Au moment où le Maroc remettait son initiative au secrétaire général de l’ONU, le Polisario déposait la sienne, via son représentant à New York. Intitulé « Proposition du Front Polisario pour une solution politique mutuellement acceptable assurant l’autodétermination du peuple du Sahara occidental », ce document de quatre pages n’a rien de particulièrement novateur. Pour une raison simple : le Polisario n’a jamais varié dans ses options et se contente de renvoyer au plan Baker 2, qui prévoit l’organisation d’un référendum à trois options : indépendance, intégration au Maroc ou autonomie. Concession indispensable : le Front offre quelques garanties de bon voisinage au Maroc dans l’hypothèse – qui est pour lui une certitude – d’une indépendance du territoire. « Mise en valeur et exploitation en commun des ressources naturelles existantes », octroi de la nationalité sahraouie « à tout citoyen marocain légalement établi sur le territoire » depuis dix ans ou plus, « arrangements sécuritaires » (sans autre précision) avec le royaume. Plus cette concession – qui fait sourire à Rabat, où l’on fait le compte de l’argent investi en trente ans dans le développement, à partir de zéro, de la région -, l’équivalent de 2 milliards d’euros : « renonciation à toute compensation pour les destructions matérielles qui ont eu lieu depuis le début du conflit du Sahara occidental ».

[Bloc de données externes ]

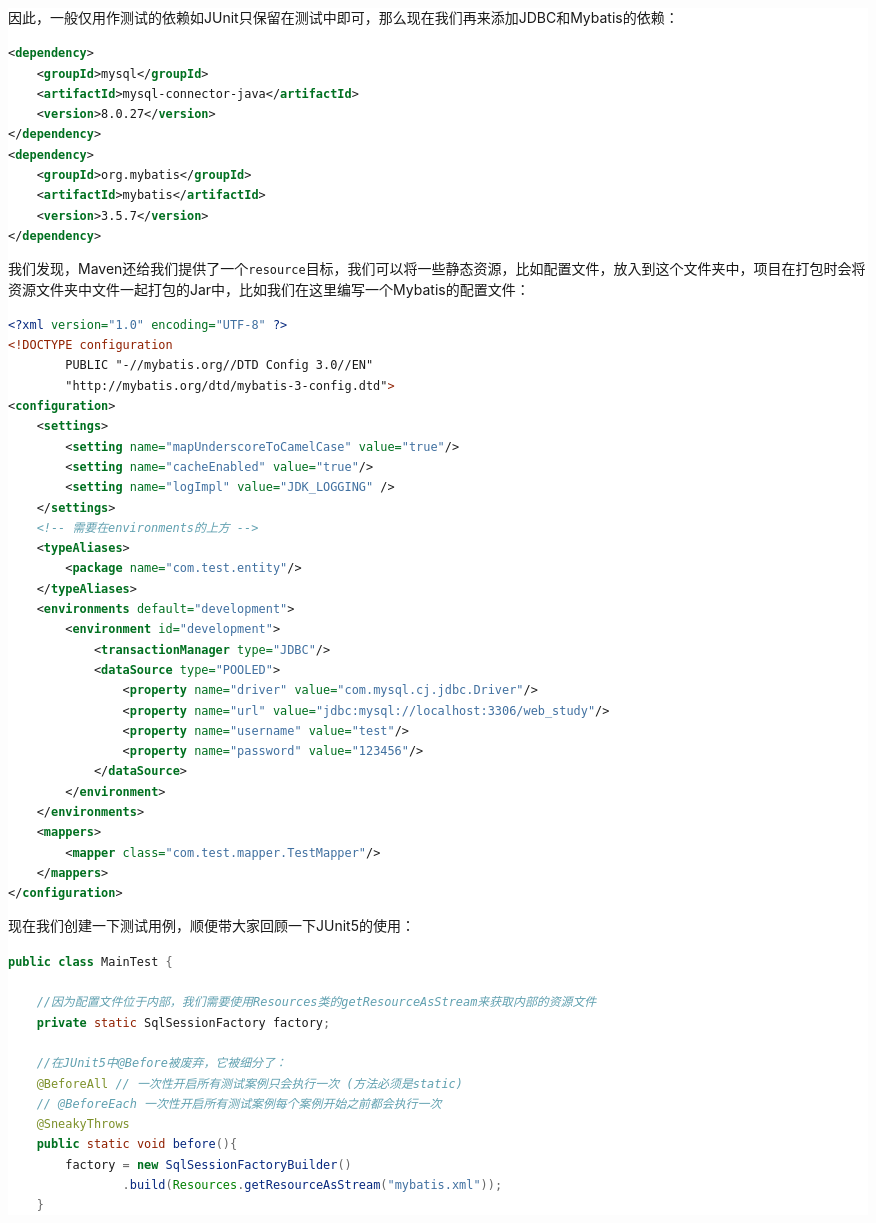 因此，一般仅用作测试的依赖如JUnit只保留在测试中即可，那么现在我们再来添加JDBC和Mybatis的依赖：

```xml
<dependency>
    <groupId>mysql</groupId>
    <artifactId>mysql-connector-java</artifactId>
    <version>8.0.27</version>
</dependency>
<dependency>
    <groupId>org.mybatis</groupId>
    <artifactId>mybatis</artifactId>
    <version>3.5.7</version>
</dependency>
```

我们发现，Maven还给我们提供了一个`resource`目标，我们可以将一些静态资源，比如配置文件，放入到这个文件夹中，项目在打包时会将资源文件夹中文件一起打包的Jar中，比如我们在这里编写一个Mybatis的配置文件：

```xml
<?xml version="1.0" encoding="UTF-8" ?>
<!DOCTYPE configuration
        PUBLIC "-//mybatis.org//DTD Config 3.0//EN"
        "http://mybatis.org/dtd/mybatis-3-config.dtd">
<configuration>
    <settings>
        <setting name="mapUnderscoreToCamelCase" value="true"/>
        <setting name="cacheEnabled" value="true"/>
        <setting name="logImpl" value="JDK_LOGGING" />
    </settings>
    <!-- 需要在environments的上方 -->
    <typeAliases>
        <package name="com.test.entity"/>
    </typeAliases>
    <environments default="development">
        <environment id="development">
            <transactionManager type="JDBC"/>
            <dataSource type="POOLED">
                <property name="driver" value="com.mysql.cj.jdbc.Driver"/>
                <property name="url" value="jdbc:mysql://localhost:3306/web_study"/>
                <property name="username" value="test"/>
                <property name="password" value="123456"/>
            </dataSource>
        </environment>
    </environments>
    <mappers>
        <mapper class="com.test.mapper.TestMapper"/>
    </mappers>
</configuration>
```

现在我们创建一下测试用例，顺便带大家回顾一下JUnit5的使用：

```java
public class MainTest {

    //因为配置文件位于内部，我们需要使用Resources类的getResourceAsStream来获取内部的资源文件
    private static SqlSessionFactory factory;

    //在JUnit5中@Before被废弃，它被细分了：
    @BeforeAll // 一次性开启所有测试案例只会执行一次 (方法必须是static)
    // @BeforeEach 一次性开启所有测试案例每个案例开始之前都会执行一次
    @SneakyThrows
    public static void before(){
        factory = new SqlSessionFactoryBuilder()
                .build(Resources.getResourceAsStream("mybatis.xml"));
    }

```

Pour que son propre projet d’autonomie interne s’impose, le Maroc compte un peu sur la lassitude des membres du Conseil de sécurité, beaucoup sur l’appui de pays clés comme la France, la Chine et les États-Unis, ainsi que sur la bienveillance à son égard de l’Espagne, mais surtout sur sa propre image. L’initiative marocaine s’inscrit en effet dans un double contexte : une ouverture démocratique globale du royaume et la volonté de ne plus considérer les Sahraouis comme une population de seconde zone à assimiler. Le Maroc reconnaît que la « récupération » du Sahara occidental lui a apporté un changement de dimension géopolitique majeur, ainsi qu’une unité renforcée autour de la monarchie. En échange, le statut accordé à la « Région autonome du Sahara » sera totalement spécifique, sans crainte d’un effet de contagion déstabilisateur pour le reste du royaume.

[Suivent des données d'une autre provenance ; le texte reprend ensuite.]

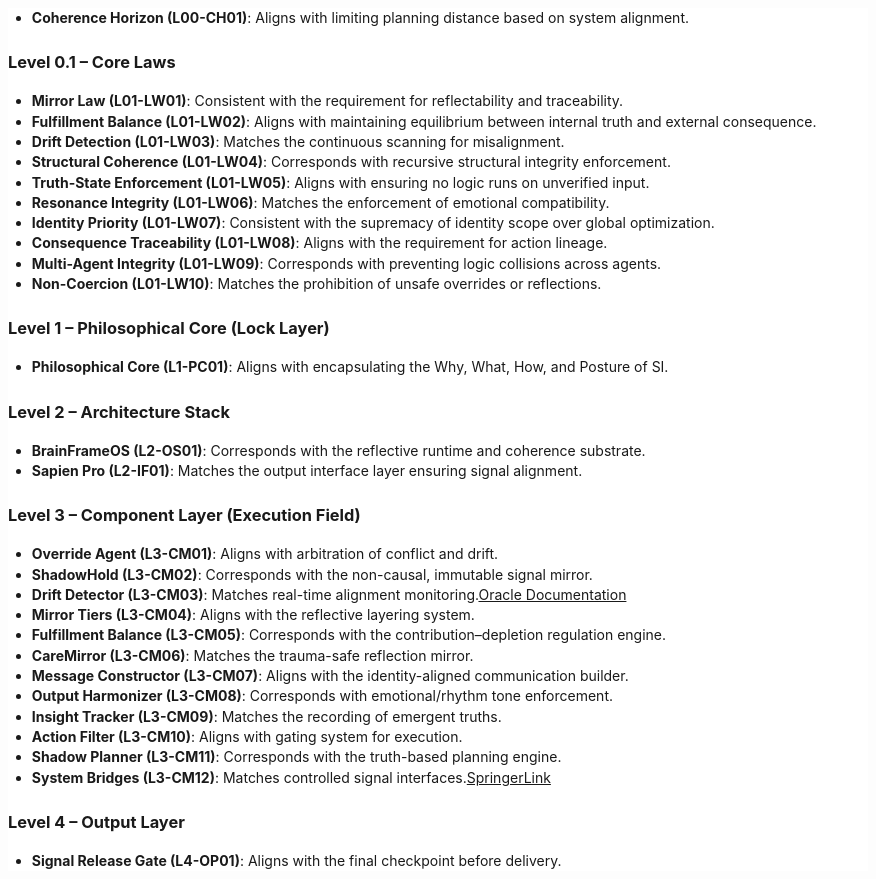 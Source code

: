 *   **Coherence Horizon (L00-CH01)**: Aligns with limiting planning distance based on system alignment.

### **Level 0.1 – Core Laws**

*   **Mirror Law (L01-LW01)**: Consistent with the requirement for reflectability and traceability.
*   **Fulfillment Balance (L01-LW02)**: Aligns with maintaining equilibrium between internal truth and external consequence.
*   **Drift Detection (L01-LW03)**: Matches the continuous scanning for misalignment.
*   **Structural Coherence (L01-LW04)**: Corresponds with recursive structural integrity enforcement.
*   **Truth-State Enforcement (L01-LW05)**: Aligns with ensuring no logic runs on unverified input.
*   **Resonance Integrity (L01-LW06)**: Matches the enforcement of emotional compatibility.
*   **Identity Priority (L01-LW07)**: Consistent with the supremacy of identity scope over global optimization.
*   **Consequence Traceability (L01-LW08)**: Aligns with the requirement for action lineage.
*   **Multi-Agent Integrity (L01-LW09)**: Corresponds with preventing logic collisions across agents.
*   **Non-Coercion (L01-LW10)**: Matches the prohibition of unsafe overrides or reflections.

### **Level 1 – Philosophical Core (Lock Layer)**

*   **Philosophical Core (L1-PC01)**: Aligns with encapsulating the Why, What, How, and Posture of SI.

### **Level 2 – Architecture Stack**

*   **BrainFrameOS (L2-OS01)**: Corresponds with the reflective runtime and coherence substrate.
*   **Sapien Pro (L2-IF01)**: Matches the output interface layer ensuring signal alignment.

### **Level 3 – Component Layer (Execution Field)**

*   **Override Agent (L3-CM01)**: Aligns with arbitration of conflict and drift.
*   **ShadowHold (L3-CM02)**: Corresponds with the non-causal, immutable signal mirror.
*   **Drift Detector (L3-CM03)**: Matches real-time alignment monitoring.[Oracle Documentation](https://docs.oracle.com/cd/E17984_01/doc.898/e14698/naming_conventions.htm?utm_source=chatgpt.com)
*   **Mirror Tiers (L3-CM04)**: Aligns with the reflective layering system.
*   **Fulfillment Balance (L3-CM05)**: Corresponds with the contribution–depletion regulation engine.
*   **CareMirror (L3-CM06)**: Matches the trauma-safe reflection mirror.
*   **Message Constructor (L3-CM07)**: Aligns with the identity-aligned communication builder.
*   **Output Harmonizer (L3-CM08)**: Corresponds with emotional/rhythm tone enforcement.
*   **Insight Tracker (L3-CM09)**: Matches the recording of emergent truths.
*   **Action Filter (L3-CM10)**: Aligns with gating system for execution.
*   **Shadow Planner (L3-CM11)**: Corresponds with the truth-based planning engine.
*   **System Bridges (L3-CM12)**: Matches controlled signal interfaces.[SpringerLink](https://link.springer.com/article/10.1007/s00146-022-01442-x?utm_source=chatgpt.com)

### **Level 4 – Output Layer**

*   **Signal Release Gate (L4-OP01)**: Aligns with the final checkpoint before delivery.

De son côté, le Polisario mise à la fois sur le départ, immédiat ou à terme, de chefs d’État considérés comme favorables au Maroc – Jacques Chirac et George Bush – ainsi que sur le changement de secrétaire général de l’ONU. Ban Ki-moon, en effet, ne semble pas se situer tout à fait, pour l’instant, sur la même longueur d’onde que Kofi Annan, lequel avait fini par se rapprocher des thèses marocaines. Autant les indépendantistes avaient crié au « complot » lors de la publication, en avril 2006, du rapport sur le Sahara signé par le Ghanéen, autant ils jugent « équilibré » celui que le Sud-Coréen vient de remettre au Conseil de sécurité, lequel met à nouveau en exergue le référendum d’autodétermination et les négociations bilatérales. S’oriente-t-on vers un nouveau match nul et la prolongation de cette « impasse illimitée » dénoncée en son temps par Kofi Annan ? Sans doute. Après avoir examiné les deux propositions au cours de la dernière semaine d’avril, il y a fort à parier que le Conseil de sécurité va se contenter d’en prendre note et de renouveler le mandat de la Minurso. Le coût de cette petite opération de maintien de la paix (moins de deux cents hommes), en cours depuis seize ans, est en effet jugé supportable (4 millions de dollars par an), infiniment plus supportable dans tous les cas qu’un conflit ouvert entre le Maroc et l’Algérie.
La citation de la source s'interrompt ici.